Camp grew up and went to school in Chesterfield County, where his parents still live in his childhood home. He got a degree in musical composition from Virginia Commonwealth University, studying with seminal local fixtures like Dika Newland and Doug Richards. For most of his twenties, he had “a pretty cool day job as an accordion technician” with Hohner when they were just off the Ashland exit, he recalls. “During the ‘90s, I played, wrote, and produced in bands, including Spike the Dog and Dirt Ball.”

But it was One Ring Zero, with fellow Hohner employee Michael Hearst, that was the breakthrough. Their collaboration started in Hearst’s Semmes Avenue basement studio, resulting “Tranz Party” on Plan 9’s Planetary Records. “We were kind of accepted by the weirdos,” Camp recalls. “But it really didn’t start to click until we moved to Brooklyn.”

In 2000, the just-beginning-to-be-gentrified New York City borough was fertile ground for a smart and eclectic musical project. Their profile exploded with their fifth release, the high concept “As Smart as We Are.” The album featured lyrics by a who’s who of the era’s leading novelists such as Margaret Atwood, Paul Auster, and Neal Gaiman. Soon the band was featured on shows like “Fresh Air” and “Morning Edition,” and playing gigs at the Kennedy Center and the Whitney Museum of Art. One Ring Zero followed up with “The Planets,” an update of Gustav Holtz’s iconic suite, and “The Recipe Project,” with genre jumping arrangements of ingredients and instructions from top chefs.
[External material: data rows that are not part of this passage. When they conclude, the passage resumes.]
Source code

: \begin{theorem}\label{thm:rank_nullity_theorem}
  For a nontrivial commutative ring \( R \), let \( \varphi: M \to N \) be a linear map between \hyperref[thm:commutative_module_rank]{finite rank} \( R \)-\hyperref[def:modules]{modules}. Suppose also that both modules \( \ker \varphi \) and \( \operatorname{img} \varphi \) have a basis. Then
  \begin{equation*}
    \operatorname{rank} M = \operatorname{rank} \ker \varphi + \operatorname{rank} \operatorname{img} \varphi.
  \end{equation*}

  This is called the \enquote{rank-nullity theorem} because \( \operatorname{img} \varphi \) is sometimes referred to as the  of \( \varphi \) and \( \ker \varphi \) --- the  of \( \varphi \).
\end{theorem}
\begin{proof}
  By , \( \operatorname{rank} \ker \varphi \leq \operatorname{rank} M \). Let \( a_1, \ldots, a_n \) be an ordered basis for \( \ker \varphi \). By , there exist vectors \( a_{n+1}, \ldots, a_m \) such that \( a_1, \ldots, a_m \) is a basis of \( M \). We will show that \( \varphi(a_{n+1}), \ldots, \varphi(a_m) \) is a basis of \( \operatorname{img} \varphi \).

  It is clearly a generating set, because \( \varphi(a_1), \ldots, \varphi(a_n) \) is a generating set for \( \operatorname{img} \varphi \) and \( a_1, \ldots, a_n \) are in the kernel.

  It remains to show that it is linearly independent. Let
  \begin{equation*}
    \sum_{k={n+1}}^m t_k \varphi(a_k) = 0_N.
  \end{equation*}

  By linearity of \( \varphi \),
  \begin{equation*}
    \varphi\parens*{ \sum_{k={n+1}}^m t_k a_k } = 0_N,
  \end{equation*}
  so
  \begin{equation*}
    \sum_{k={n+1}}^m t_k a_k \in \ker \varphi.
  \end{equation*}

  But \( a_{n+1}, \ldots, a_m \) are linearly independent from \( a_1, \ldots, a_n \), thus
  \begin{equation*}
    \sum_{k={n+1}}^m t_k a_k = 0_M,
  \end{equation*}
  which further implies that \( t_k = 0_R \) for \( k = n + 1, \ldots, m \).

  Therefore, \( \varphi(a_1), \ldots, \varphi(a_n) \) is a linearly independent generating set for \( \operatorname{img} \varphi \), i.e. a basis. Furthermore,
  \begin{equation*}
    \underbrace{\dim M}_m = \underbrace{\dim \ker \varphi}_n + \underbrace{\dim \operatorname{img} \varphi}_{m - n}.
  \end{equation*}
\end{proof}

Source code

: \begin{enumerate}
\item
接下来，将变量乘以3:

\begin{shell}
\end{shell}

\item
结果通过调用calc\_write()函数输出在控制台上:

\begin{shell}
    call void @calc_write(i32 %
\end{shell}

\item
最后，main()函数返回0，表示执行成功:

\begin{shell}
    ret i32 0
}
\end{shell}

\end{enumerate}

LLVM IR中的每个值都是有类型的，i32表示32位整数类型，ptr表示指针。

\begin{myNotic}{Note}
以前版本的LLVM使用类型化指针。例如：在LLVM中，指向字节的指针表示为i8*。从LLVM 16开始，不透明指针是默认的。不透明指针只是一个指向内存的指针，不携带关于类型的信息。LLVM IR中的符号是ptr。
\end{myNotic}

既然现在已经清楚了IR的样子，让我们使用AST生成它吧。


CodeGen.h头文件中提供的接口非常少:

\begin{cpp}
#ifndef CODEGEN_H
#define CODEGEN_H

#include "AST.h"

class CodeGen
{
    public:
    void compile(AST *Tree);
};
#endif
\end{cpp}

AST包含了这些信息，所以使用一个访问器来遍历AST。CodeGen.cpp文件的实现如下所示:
The band is still listed as active, but Camp and Hearst have branched out into other products. For Hearst, it is a series of “Music For” recordings, enlisting a variety of hip musicians on songs for subjects including “Unusual Creatures” and “Ice Cream Trucks.” Camp built a heterogeneous career, playing accordion on Broadway, scoring commercial music for brands including Polo and Victoria’s Secret, composing classical chamber works, and performing with bands ranging from country to Klezmer.

Along the way, he discovered an affinity for Latin music.

“I knew the people in Bio Ritmo from their beginning, but salsa wasn’t really my thing. When I got to New York, where you meet so many Latin musicians, I realized there was this whole history with accordion and cumbia.” He was a founding member of Olivier Conan’s Peruvian cumbia sextet Chicha Libre. The band put out two well-reviewed albums and an EP before moving into occasional reunion status in the middle of the last decade. The dissolution left Camp with a trove of song ideas and demos written for a band that was no longer active. Bio Ritmo leader Marlysse Simmons suggested he submit them to Pablo Yglesias at DJ-run Peace and Rhythms Records, and C.A.M.P.O.S. was born. “I was thinking it would be an EP,” Camp says, “But they released a double record.”

Bio Ritmo - PETER MCELHINNEY
  • Peter McElhinney
  • Bio Ritmo

This is the first RVA performance by the band, whose name is both eponymous and an acronym for “Cumbias and More Psychedelic Original Sounds.” The music is joyously propulsive and kaleidoscopically melodic, enjoyably unpredictable, and approachably coherent. “I guess the difference [with living in NYC] is that in Richmond you can go see this cool salsa band in a club, but on my block, you just hear that in the streets. It’s just part of the culture. People are just playing it all the time and I think it really started to seep into my consciousness.” Ironically, moving north musically marinated Camp in a style from way, way, way down south.

C.A.M.P.O.S opens for Bio Ritmo at Ember Music Hall, 309 E Broad St, at 8:00 p.m. on Friday, July 28. Tickets start at $20.89.